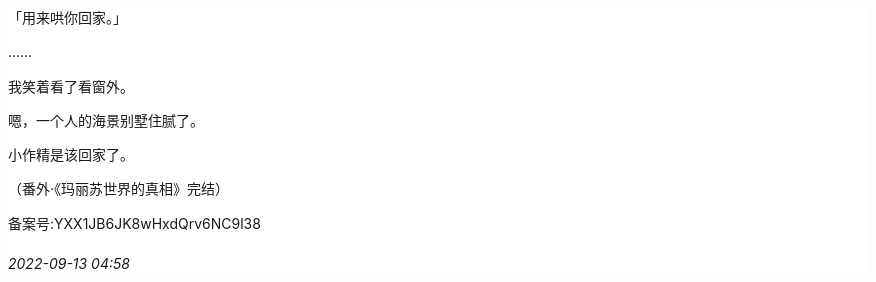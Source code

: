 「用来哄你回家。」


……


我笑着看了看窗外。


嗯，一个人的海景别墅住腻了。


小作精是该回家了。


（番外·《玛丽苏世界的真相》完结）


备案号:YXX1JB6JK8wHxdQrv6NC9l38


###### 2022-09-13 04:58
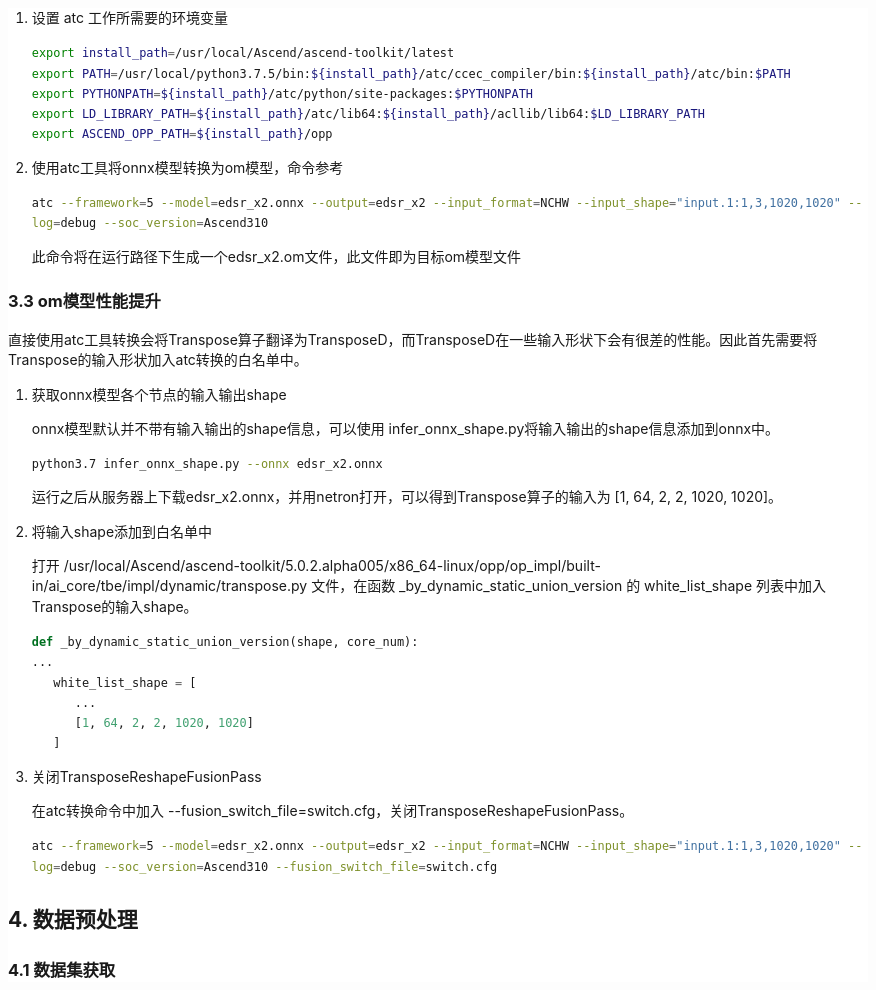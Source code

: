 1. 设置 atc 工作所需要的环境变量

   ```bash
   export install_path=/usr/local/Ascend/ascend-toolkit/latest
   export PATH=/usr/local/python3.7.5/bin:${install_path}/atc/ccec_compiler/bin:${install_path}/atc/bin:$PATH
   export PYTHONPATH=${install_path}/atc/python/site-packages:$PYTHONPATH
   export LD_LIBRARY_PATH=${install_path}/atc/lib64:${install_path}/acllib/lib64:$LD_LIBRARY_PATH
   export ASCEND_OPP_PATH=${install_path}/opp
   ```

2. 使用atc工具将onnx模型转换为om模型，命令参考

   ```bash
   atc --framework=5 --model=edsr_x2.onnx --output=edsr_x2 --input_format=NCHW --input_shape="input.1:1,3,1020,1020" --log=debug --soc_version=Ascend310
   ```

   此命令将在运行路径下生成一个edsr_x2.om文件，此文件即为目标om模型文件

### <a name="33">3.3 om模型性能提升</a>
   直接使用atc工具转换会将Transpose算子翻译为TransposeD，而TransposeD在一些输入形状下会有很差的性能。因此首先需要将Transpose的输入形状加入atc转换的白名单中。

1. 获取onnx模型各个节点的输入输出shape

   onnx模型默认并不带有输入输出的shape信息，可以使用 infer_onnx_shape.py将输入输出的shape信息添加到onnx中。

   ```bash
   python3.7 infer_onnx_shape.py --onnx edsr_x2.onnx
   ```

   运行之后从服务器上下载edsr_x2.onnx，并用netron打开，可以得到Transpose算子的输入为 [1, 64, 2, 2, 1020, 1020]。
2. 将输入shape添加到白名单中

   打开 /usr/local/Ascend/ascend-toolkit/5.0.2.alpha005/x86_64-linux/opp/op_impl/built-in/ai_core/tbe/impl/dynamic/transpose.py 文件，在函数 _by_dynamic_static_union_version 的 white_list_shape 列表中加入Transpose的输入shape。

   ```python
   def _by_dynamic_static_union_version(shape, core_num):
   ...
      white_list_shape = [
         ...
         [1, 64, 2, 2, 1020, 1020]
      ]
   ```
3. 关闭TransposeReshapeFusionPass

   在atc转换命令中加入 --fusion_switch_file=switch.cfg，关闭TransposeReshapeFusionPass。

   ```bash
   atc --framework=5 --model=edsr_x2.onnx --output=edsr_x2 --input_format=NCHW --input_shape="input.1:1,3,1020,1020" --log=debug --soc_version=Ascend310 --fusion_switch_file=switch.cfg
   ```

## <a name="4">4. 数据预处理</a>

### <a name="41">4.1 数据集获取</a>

■ ■ ■ ■ ■ ■ ■

Goal of the exercise - Lines in the data holding the word "output": count them and say how many, nothing more.

Answer section - 2